Next, we will work on setting up apartments for the families.

Where are they currently staying?

In transitional housing. We couldn't prepare anything. The plan is for some of them to move into vacant buildings in the SOS Children's Village Bethlehem. We are in the process of preparing them. For the others, we have found apartments in the city. They will also live in a house together with SOS Children’s Villages’ families from Bethlehem, which makes me very happy. The local families help them to settle in. We hope that the families can move in by the end of Ramadan.

When will the children go back to school?

From the next school year. We are currently coordinating the details with the Ministry of Education. Until then, we are organizing classes for them so they can catch up on the long break and be well prepared. They are entering a different education system here.

Many of the children still have relatives in Gaza. Is it possible to stay in touch with them?

Yes, that is very important to us. We try to organize daily online meetings between the children and their relatives. When people in Gaza see the children on the screen and hear that they are safe and happy, a smile spreads across their faces.

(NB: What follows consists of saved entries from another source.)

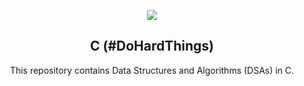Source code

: <p align="center">
  <a href="https://skillicons.dev">
    <img src="https://skillicons.dev/icons?i=c" />
  </a>
</p>
<h2 align="center">C (#DoHardThings)</h2>
<p align="center">This repository contains Data Structures and Algorithms (DSAs) in C.</p>
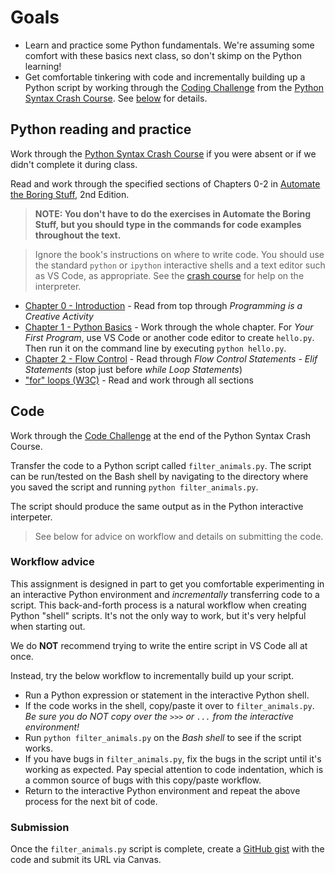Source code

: # Goals

* Learn and practice some Python fundamentals. We're assuming some comfort with these basics next class, so don't skimp on the Python learning!
* Get comfortable tinkering with code and incrementally building up a Python script by working through the [Coding Challenge](#code) from the [Python Syntax Crash Course](/docs/python/python_syntax_crash_course.md). See [below](#code) for details.

## Python reading and practice

Work through the [Python Syntax Crash Course](/docs/python/python_syntax_crash_course.md) if you were absent or if we didn't complete it during class.

Read and work through the specified sections of Chapters 0-2 in [Automate the Boring Stuff][], 2nd Edition.

> **NOTE: You don't have to do the exercises in Automate the Boring Stuff, but you should type in the commands for code examples throughout the text.** 

> Ignore the book's instructions on where to write code. You should use the standard `python` or `ipython` interactive shells and a text editor such as VS Code, as appropriate. See the [crash course](/docs/python/python_syntax_crash_course.md#choose-a-shell) for help on the interpreter.

* [Chapter 0 - Introduction](https://automatetheboringstuff.com/2e/chapter0/) - Read from top through *Programming is a Creative Activity*
* [Chapter 1 - Python Basics](https://automatetheboringstuff.com/2e/chapter1/) - Work through the whole chapter. For *Your First Program*, use VS Code or another code editor to create `hello.py`. Then run it on the command line by executing `python hello.py`.
* [Chapter 2 - Flow Control](https://automatetheboringstuff.com/2e/chapter2/) - Read through *Flow Control Statements - Elif Statements* (stop just before *while Loop Statements*)
* ["for" loops (W3C)](https://www.w3schools.com/python/python_for_loops.asp) - Read and work through all sections

## Code

Work through the [Code Challenge](/docs/python/python_syntax_crash_course.md#code-challenge) at the end of the Python Syntax Crash Course.

Transfer the code to a Python script called `filter_animals.py`. The script can be run/tested on the Bash shell by navigating to the directory where you saved the script and running `python filter_animals.py`.

The script should produce the same output as in the Python interactive interpeter. 

> See below for advice on workflow and details on submitting the code.

### Workflow advice

This assignment is designed in part to get you comfortable experimenting in an interactive Python environment and *incrementally* transferring code to a script. This back-and-forth process is a natural workflow when creating Python "shell" scripts. It's not the only way to work, but it's very helpful when starting out.

We do **NOT** recommend trying to write the entire script in VS Code all at once.

Instead, try the below workflow to incrementally build up your script.

* Run a Python expression or statement in the interactive Python shell.
* If the code works in the shell, copy/paste it over to `filter_animals.py`. *Be sure you do NOT copy over the `>>>` or `...` from the interactive environment!*
* Run `python filter_animals.py` on the *Bash shell* to see if the script works.
* If you have bugs in `filter_animals.py`, fix the bugs in the script until it's working as expected. Pay special attention to code indentation, which is a common source of bugs with this copy/paste workflow.
* Return to the interactive Python environment and repeat the above process for the next bit of code.

### Submission

Once the `filter_animals.py` script is complete, create a [GitHub gist](https://docs.github.com/en/free-pro-team@latest/github/writing-on-github/creating-gists#creating-a-gist) with the code and submit its URL via Canvas.


[Automate the Boring Stuff]: https://automatetheboringstuff.com/2e/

But the meetings are also important for the children. They are a link to their homeland and familiar people. We are only temporarily in Bethlehem and want to return home as soon as possible.

What happens now at the SOS Children's Village Rafah, now that you are gone?

Intensive assistance will continue there. We are the only organization in all of Gaza that provides protection and care for children who have lost their families in the war. Even former residents who grew up in the SOS Children's Village have found refuge there. The SOS Children's Village continues to be a humanitarian site that must be protected under all circumstances. Our colleagues also provide emergency assistance to families. They support them with cash payments and psychological help, among other things.

How are you personally? Have you had time to catch your breath?

The most important thing now was to ensure that the children are well taken care of, as well as my family, who also came with me and have been through a lot. When the war started, we had to leave our house in Gaza City in a hurry. We couldn't take anything; I left all my clothes, everything I had. We then spent the last five months in the SOS Children's Village and now must find our way again. But we will manage; we have support, which feels good.